BEGIN Material shown

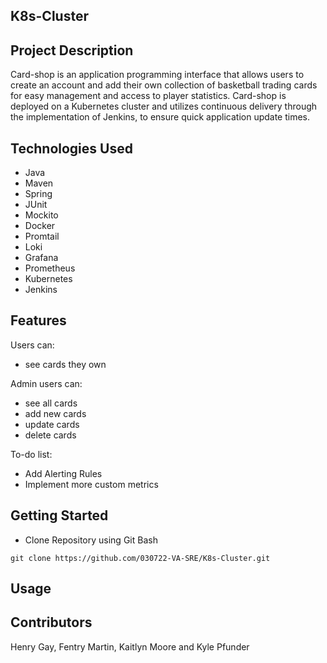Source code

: ## K8s-Cluster
## Project Description
Card-shop is an application programming interface that allows users to create an account and add their own collection of basketball trading cards for easy management and access to player statistics. Card-shop is deployed on a Kubernetes cluster and utilizes continuous delivery through the implementation of Jenkins, to ensure quick application update times.

## Technologies Used
- Java
- Maven
- Spring
- JUnit
- Mockito
- Docker
- Promtail
- Loki
- Grafana
- Prometheus
- Kubernetes
- Jenkins

## Features
Users can: 
   - see cards they own

Admin users can: 
   - see all cards
   - add new cards
   - update cards
   - delete cards

To-do list:
- Add Alerting Rules
- Implement more custom metrics

## Getting Started
- Clone Repository using Git Bash

`git clone https://github.com/030722-VA-SRE/K8s-Cluster.git`

## Usage

## Contributors
Henry Gay, Fentry Martin, Kaitlyn Moore and Kyle Pfunder
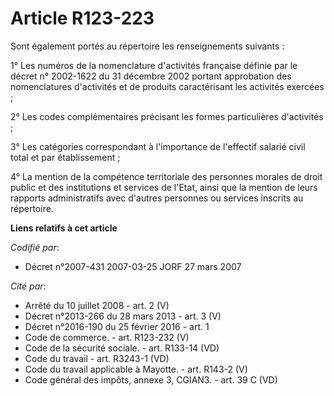 # Article R123-223

Sont également portés au répertoire les renseignements suivants :

1° Les numéros de la nomenclature d'activités française définie par le décret n° 2002-1622 du 31 décembre 2002 portant
approbation des nomenclatures d'activités et de produits caractérisant les activités exercées ;

2° Les codes complémentaires précisant les formes particulières d'activités ;

3° Les catégories correspondant à l'importance de l'effectif salarié civil total et par établissement ;

4° La mention de la compétence territoriale des personnes morales de droit public et des institutions et services de l'Etat,
ainsi que la mention de leurs rapports administratifs avec d'autres personnes ou services inscrits au répertoire.

**Liens relatifs à cet article**

_Codifié par_:

  - Décret n°2007-431 2007-03-25 JORF 27 mars 2007

_Cité par_:

  - Arrêté du 10 juillet 2008 - art. 2 (V)
  - Décret n°2013-266 du 28 mars 2013 - art. 3 (V)
  - Décret n°2016-190 du 25 février 2016 - art. 1
  - Code de commerce. - art. R123-232 (V)
  - Code de la sécurité sociale. - art. R133-14 (VD)
  - Code du travail - art. R3243-1 (VD)
  - Code du travail applicable à Mayotte. - art. R143-2 (V)
  - Code général des impôts, annexe 3, CGIAN3. - art. 39 C (VD)
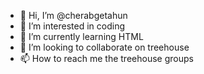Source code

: - 👋 Hi, I’m @cherabgetahun
- 👀 I’m interested in coding 
- 🌱 I’m currently learning HTML 
- 💞️ I’m looking to collaborate on treehouse 
- 📫 How to reach me the treehouse groups 

<!---
cherabgetahun/cherabgetahun is a ✨ special ✨ repository because its `README.md` (this file) appears on your GitHub profile.
You can click the Preview link to take a look at your changes.
--->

END Material shown

- **Aim of the exercise**:
Because pictures are not wanted, give every entry above again exactly without them.

- **Result for this task**:
Source code

: ## K8s-Cluster
## Project Description
Card-shop is an application programming interface that allows users to create an account and add their own collection of basketball trading cards for easy management and access to player statistics. Card-shop is deployed on a Kubernetes cluster and utilizes continuous delivery through the implementation of Jenkins, to ensure quick application update times.

## Technologies Used
- Java
- Maven
- Spring
- JUnit
- Mockito
- Docker
- Promtail
- Loki
- Grafana
- Prometheus
- Kubernetes
- Jenkins

## Features
Users can: 
   - see cards they own

Admin users can: 
   - see all cards
   - add new cards
   - update cards
   - delete cards

To-do list:
- Add Alerting Rules
- Implement more custom metrics

## Getting Started
- Clone Repository using Git Bash

`git clone https://github.com/030722-VA-SRE/K8s-Cluster.git`

## Usage

## Contributors
Henry Gay, Fentry Martin, Kaitlyn Moore and Kyle Pfunder
 # Article R123-223

Sont également portés au répertoire les renseignements suivants :

1° Les numéros de la nomenclature d'activités française définie par le décret n° 2002-1622 du 31 décembre 2002 portant
approbation des nomenclatures d'activités et de produits caractérisant les activités exercées ;

2° Les codes complémentaires précisant les formes particulières d'activités ;

3° Les catégories correspondant à l'importance de l'effectif salarié civil total et par établissement ;

4° La mention de la compétence territoriale des personnes morales de droit public et des institutions et services de l'Etat,
ainsi que la mention de leurs rapports administratifs avec d'autres personnes ou services inscrits au répertoire.

**Liens relatifs à cet article**

_Codifié par_:

  - Décret n°2007-431 2007-03-25 JORF 27 mars 2007

_Cité par_:

  - Arrêté du 10 juillet 2008 - art. 2 (V)
  - Décret n°2013-266 du 28 mars 2013 - art. 3 (V)
  - Décret n°2016-190 du 25 février 2016 - art. 1
  - Code de commerce. - art. R123-232 (V)
  - Code de la sécurité sociale. - art. R133-14 (VD)
  - Code du travail - art. R3243-1 (VD)
  - Code du travail applicable à Mayotte. - art. R143-2 (V)
  - Code général des impôts, annexe 3, CGIAN3. - art. 39 C (VD)
Source code

: - 👋 Hi, I’m @cherabgetahun
- 👀 I’m interested in coding 
- 🌱 I’m currently learning HTML 
- 💞️ I’m looking to collaborate on treehouse 
- 📫 How to reach me the treehouse groups 

<!---
cherabgetahun/cherabgetahun is a ✨ special ✨ repository because its `README.md` (this file) appears on your GitHub profile.
You can click the Preview link to take a look at your changes.
--->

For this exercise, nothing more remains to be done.